¡No existes, no existes!
debieron haber sido las últimas palabras de los incontables marinos que se perdieron en el llamado de las sirenas
Hubo una vez una música que jamás comprendí, pero que tenía la fuerza suficiente como para sacudirme. Fue sólo con el paso de los años, cuando la balanza se inclinó más del lado de la realidad, que intuí que se trataba de una oda a ese momento, cuando la quimera se desvanece ante la vista de su agonizante persecutor.

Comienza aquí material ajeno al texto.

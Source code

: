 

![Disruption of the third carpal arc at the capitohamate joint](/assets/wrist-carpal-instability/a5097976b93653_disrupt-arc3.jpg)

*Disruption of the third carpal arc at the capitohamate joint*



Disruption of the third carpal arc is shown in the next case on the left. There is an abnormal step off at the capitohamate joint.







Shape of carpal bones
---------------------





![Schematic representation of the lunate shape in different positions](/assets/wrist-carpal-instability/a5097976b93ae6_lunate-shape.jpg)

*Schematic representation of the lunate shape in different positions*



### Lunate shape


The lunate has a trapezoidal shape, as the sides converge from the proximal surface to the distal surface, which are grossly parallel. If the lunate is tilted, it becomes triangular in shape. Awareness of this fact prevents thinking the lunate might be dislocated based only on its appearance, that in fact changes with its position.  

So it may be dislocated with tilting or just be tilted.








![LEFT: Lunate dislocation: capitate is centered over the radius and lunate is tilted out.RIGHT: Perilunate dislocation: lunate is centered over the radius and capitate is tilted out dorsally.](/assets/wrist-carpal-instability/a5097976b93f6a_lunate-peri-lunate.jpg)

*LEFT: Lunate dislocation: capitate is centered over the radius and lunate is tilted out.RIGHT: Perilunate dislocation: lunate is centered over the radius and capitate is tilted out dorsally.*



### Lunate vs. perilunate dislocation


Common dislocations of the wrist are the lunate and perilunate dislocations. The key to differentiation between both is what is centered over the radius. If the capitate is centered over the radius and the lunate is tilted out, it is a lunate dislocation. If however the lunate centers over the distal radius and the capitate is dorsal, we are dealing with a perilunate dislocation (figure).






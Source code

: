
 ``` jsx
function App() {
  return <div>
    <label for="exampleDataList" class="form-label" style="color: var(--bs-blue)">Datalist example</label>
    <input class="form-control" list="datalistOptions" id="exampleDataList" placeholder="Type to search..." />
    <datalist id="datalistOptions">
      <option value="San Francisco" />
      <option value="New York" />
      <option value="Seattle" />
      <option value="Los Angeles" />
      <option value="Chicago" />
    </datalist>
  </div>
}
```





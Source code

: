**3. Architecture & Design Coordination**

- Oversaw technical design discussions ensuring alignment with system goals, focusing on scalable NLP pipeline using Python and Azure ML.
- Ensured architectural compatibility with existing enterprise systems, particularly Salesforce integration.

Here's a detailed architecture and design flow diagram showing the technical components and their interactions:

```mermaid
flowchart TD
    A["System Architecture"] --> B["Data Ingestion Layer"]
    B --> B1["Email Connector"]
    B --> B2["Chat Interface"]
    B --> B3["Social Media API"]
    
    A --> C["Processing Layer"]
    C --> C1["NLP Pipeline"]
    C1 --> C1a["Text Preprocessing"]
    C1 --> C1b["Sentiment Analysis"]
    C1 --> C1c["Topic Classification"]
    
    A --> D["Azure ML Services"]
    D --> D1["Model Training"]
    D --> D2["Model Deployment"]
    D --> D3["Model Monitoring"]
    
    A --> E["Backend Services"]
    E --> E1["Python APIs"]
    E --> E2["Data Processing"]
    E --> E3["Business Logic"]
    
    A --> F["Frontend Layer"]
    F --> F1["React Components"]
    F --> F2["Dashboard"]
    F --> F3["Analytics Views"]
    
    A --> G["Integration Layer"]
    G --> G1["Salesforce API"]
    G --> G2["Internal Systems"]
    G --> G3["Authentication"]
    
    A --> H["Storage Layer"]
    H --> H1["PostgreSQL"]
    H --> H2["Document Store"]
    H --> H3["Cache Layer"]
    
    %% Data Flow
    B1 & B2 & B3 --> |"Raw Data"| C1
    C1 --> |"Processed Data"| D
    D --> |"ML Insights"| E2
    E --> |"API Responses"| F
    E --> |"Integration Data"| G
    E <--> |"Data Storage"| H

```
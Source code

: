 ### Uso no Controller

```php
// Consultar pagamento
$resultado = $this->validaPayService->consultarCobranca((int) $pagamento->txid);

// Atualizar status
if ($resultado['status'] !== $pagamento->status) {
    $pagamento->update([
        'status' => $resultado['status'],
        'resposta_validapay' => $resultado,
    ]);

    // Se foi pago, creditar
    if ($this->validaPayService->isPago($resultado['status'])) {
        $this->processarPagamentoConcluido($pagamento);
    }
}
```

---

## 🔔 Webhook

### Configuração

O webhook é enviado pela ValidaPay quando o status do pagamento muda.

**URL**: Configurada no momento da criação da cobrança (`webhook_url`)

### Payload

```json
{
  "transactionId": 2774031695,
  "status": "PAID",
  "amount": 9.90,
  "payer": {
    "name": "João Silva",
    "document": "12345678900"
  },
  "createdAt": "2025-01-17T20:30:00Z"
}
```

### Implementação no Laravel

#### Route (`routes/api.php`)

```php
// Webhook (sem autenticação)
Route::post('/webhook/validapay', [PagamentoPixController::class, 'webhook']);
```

Algunos buscan en la música una confirmación de su pasado. Pero a mí siempre se me presentó más bien como una promesa, un mensaje proveniente de inexplorada procedencia, (no necesariamente del porvenir, pero sí como una hermosa posibilidad).
Durante mi juventud, desentendido de la religiosidad, al parecer reconcentré mi mentalidad teleológica hacia la música. Creía que como una diosa que reconforta al final del sinuoso camino, alguien me envíaba señales a la distancia, imágenes sonoras preciosas de lugares que jamás había visto.
De joven me bastó cualquier cadena de rastros insignificantes para trazarme un sendero. Animoso lo seguí en tanto sonara musical, so promesa de caricia; en tanto presintiera que al final del camino estaría la realidad como una alma reconciliadora.
Ahora se me revela aquella música otrora incomprensible, como un canto de este lugar y de este preciso momento, al cual he llegado no porque estuviera enclavado irremediablemente en mi futuro, sino porque durante toda mi juventud forcé mi voluntad para llegar hasta aquí.
¡No existes, no existes! debieron haber sido las últimas palabras de los incontables marinos que se perdieron en el llamado de las sirenas.